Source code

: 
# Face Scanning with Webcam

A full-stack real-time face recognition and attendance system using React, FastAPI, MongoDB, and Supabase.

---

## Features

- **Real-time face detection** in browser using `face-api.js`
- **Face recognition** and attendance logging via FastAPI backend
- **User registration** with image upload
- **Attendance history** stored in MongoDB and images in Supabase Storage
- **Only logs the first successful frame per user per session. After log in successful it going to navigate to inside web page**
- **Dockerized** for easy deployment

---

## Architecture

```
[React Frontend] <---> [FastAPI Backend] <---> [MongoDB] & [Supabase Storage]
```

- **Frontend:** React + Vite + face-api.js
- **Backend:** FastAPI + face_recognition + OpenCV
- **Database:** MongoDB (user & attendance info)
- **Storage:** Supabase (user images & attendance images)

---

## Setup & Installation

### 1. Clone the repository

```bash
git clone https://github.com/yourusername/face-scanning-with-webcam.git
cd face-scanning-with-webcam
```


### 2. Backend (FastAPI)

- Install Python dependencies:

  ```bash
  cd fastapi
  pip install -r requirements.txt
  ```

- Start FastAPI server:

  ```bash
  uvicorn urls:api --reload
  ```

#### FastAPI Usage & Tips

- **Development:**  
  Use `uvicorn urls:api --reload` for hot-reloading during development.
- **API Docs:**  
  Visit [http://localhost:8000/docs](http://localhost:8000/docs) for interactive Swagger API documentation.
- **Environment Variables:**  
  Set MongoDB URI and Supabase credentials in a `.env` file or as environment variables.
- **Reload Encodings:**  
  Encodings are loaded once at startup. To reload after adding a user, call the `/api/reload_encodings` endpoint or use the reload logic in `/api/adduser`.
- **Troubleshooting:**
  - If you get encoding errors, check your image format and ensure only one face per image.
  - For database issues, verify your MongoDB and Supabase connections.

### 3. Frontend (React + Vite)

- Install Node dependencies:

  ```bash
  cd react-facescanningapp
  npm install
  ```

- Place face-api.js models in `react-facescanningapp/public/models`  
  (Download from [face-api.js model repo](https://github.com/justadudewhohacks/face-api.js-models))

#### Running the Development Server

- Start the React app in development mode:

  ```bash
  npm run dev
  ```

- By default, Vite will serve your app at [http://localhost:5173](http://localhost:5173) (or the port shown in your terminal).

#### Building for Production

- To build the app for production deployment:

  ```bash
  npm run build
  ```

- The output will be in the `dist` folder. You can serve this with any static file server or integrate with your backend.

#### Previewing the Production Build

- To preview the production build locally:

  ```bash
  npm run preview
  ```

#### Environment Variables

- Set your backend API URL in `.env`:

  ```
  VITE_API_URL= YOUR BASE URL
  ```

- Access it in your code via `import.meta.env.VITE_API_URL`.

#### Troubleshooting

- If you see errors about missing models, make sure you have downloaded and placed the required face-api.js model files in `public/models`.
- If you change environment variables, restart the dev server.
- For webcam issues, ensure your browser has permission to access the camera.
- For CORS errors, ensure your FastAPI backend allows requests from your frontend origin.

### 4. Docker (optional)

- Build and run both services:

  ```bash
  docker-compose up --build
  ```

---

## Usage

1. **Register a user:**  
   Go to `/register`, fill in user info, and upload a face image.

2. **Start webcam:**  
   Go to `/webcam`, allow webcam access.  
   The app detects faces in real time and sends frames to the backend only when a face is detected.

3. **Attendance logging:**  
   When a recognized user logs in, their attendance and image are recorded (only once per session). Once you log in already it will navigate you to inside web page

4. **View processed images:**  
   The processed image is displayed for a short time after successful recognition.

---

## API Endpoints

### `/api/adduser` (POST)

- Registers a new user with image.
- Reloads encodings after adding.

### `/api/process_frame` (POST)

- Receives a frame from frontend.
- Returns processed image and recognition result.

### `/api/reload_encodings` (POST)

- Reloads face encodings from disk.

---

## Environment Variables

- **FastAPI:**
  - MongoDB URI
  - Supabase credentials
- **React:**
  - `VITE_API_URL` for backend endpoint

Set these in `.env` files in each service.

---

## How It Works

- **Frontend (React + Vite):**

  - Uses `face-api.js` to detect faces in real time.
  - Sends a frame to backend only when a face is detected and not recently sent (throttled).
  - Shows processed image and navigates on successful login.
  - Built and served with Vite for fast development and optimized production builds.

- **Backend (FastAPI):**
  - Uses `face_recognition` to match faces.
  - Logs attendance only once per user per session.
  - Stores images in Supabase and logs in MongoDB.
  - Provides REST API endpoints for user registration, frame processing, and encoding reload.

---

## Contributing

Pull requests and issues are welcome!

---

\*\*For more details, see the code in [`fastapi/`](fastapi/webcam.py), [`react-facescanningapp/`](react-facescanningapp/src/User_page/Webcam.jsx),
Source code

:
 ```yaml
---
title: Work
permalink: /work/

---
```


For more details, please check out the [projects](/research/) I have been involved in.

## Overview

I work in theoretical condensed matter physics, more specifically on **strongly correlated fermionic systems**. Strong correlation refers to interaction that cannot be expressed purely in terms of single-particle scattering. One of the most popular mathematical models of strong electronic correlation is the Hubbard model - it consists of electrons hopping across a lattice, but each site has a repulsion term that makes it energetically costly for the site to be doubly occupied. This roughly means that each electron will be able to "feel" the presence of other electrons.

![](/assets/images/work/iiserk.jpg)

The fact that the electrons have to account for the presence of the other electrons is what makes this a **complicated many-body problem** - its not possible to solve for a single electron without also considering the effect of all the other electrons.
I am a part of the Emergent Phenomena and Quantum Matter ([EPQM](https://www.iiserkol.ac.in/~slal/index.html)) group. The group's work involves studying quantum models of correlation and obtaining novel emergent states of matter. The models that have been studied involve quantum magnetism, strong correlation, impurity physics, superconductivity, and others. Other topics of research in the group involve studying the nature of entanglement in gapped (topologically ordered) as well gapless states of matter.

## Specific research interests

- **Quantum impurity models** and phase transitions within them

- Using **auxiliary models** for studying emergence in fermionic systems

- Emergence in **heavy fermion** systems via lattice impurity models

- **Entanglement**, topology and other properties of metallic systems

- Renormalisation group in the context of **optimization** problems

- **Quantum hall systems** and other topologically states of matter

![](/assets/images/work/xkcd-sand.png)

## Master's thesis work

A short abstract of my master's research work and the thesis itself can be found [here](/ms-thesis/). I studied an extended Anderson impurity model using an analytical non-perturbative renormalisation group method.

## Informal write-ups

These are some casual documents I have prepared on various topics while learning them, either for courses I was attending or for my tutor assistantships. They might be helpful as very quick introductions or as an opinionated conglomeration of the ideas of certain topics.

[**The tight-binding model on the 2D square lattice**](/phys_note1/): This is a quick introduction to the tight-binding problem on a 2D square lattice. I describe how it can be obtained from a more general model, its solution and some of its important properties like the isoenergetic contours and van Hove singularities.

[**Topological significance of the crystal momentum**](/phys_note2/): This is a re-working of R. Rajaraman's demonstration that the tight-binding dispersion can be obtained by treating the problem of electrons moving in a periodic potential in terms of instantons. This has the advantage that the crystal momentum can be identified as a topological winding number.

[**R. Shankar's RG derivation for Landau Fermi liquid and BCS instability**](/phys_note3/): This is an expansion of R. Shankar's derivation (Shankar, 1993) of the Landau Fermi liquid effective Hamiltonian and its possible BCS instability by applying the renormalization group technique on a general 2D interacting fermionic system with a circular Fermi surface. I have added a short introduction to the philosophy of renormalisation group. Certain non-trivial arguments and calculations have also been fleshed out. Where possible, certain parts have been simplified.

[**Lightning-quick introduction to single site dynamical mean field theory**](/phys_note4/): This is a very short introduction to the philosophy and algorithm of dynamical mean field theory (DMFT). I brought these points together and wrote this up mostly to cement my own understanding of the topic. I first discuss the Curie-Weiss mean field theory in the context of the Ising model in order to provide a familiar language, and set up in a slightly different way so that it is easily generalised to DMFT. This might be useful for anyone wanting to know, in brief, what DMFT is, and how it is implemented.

::::

▶ [Task item]:
Check every line of the data for the string "processed". Give the number of lines that have it, and only that.

▶ [Response for this exercise]:
4